Start of Input material
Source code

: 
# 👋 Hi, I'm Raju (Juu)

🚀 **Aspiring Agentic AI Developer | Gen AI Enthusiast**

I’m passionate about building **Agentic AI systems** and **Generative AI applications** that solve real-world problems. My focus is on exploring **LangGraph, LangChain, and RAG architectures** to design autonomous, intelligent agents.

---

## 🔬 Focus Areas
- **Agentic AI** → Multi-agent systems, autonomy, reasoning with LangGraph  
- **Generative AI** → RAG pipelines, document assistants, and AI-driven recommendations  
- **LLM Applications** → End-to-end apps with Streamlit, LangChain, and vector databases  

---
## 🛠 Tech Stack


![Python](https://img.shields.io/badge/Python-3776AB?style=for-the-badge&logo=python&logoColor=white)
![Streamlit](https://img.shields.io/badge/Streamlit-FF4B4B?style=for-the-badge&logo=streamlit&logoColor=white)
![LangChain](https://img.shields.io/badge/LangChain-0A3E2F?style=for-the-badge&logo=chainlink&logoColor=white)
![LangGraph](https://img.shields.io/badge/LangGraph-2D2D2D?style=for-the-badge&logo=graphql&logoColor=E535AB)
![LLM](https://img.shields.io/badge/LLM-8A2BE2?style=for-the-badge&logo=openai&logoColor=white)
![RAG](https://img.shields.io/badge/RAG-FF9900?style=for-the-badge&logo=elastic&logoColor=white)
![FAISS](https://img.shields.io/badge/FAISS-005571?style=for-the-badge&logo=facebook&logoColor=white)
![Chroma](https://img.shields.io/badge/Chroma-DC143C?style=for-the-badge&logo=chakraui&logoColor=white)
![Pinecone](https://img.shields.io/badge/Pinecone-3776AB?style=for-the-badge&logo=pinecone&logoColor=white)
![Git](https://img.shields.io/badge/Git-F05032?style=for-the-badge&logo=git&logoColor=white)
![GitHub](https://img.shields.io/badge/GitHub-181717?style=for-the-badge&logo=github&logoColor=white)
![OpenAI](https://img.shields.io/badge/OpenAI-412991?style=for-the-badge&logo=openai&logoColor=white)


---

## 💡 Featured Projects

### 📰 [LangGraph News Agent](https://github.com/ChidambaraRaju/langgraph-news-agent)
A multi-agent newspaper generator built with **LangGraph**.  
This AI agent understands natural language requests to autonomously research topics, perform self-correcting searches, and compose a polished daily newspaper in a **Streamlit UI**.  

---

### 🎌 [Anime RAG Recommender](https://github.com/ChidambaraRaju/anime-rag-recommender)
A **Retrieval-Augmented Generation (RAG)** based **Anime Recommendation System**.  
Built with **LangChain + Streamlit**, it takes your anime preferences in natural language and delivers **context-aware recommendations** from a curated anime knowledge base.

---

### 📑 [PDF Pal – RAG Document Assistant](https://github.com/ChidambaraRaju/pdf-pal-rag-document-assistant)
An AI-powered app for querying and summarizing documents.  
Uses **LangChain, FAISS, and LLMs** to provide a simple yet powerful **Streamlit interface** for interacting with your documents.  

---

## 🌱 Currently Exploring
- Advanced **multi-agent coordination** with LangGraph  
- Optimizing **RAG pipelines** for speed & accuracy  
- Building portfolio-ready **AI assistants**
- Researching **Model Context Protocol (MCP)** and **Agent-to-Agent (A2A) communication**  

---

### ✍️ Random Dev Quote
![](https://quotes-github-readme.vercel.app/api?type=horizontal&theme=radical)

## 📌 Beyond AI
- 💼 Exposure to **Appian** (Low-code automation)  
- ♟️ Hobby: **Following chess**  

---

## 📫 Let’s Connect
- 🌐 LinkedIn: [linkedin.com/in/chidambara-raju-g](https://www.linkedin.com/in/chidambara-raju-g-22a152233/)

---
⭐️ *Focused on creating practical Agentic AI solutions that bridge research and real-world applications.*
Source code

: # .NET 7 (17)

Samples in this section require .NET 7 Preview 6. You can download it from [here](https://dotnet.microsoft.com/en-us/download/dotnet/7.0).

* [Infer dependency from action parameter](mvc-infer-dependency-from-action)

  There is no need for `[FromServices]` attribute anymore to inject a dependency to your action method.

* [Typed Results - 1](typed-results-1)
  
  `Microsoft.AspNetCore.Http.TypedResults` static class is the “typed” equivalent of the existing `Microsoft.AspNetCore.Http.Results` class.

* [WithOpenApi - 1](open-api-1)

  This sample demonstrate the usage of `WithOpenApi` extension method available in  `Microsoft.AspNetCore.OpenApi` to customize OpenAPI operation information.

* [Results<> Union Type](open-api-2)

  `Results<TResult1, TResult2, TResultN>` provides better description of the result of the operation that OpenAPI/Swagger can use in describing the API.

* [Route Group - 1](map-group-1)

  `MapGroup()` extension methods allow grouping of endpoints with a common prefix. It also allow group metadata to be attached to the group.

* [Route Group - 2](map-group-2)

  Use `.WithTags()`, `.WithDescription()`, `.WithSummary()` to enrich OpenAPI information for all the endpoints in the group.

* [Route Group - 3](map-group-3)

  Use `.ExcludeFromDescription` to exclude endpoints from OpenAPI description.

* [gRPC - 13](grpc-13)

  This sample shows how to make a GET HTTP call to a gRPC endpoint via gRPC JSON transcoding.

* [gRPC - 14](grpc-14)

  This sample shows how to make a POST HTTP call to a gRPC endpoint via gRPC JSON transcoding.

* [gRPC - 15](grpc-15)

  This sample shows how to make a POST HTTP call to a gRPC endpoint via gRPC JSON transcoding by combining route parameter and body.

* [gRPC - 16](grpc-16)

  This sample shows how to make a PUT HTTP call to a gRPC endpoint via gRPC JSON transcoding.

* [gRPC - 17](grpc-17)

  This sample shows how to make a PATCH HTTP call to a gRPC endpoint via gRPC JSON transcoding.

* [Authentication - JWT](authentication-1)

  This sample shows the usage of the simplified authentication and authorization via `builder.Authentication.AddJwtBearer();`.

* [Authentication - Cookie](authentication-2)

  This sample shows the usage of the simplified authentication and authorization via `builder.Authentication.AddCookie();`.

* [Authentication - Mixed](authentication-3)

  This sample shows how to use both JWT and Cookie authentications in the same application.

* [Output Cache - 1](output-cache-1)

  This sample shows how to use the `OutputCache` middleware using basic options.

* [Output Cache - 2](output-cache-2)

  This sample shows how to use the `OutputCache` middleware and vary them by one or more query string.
End of Input material
▸ **Requirement**
Above are the records; print exactly the lines from the line with "## 📌 Beyond AI" to the line with "static class is", including both, and nothing else.

▸ **Solution**
## 📌 Beyond AI
- 💼 Exposure to **Appian** (Low-code automation)  
- ♟️ Hobby: **Following chess**  

---

## 📫 Let’s Connect
- 🌐 LinkedIn: [linkedin.com/in/chidambara-raju-g](https://www.linkedin.com/in/chidambara-raju-g-22a152233/)

---
⭐️ *Focused on creating practical Agentic AI solutions that bridge research and real-world applications.*
Source code

: # .NET 7 (17)

Samples in this section require .NET 7 Preview 6. You can download it from [here](https://dotnet.microsoft.com/en-us/download/dotnet/7.0).

* [Infer dependency from action parameter](mvc-infer-dependency-from-action)

  There is no need for `[FromServices]` attribute anymore to inject a dependency to your action method.

* [Typed Results - 1](typed-results-1)
  
  `Microsoft.AspNetCore.Http.TypedResults` static class is the “typed” equivalent of the existing `Microsoft.AspNetCore.Http.Results` class.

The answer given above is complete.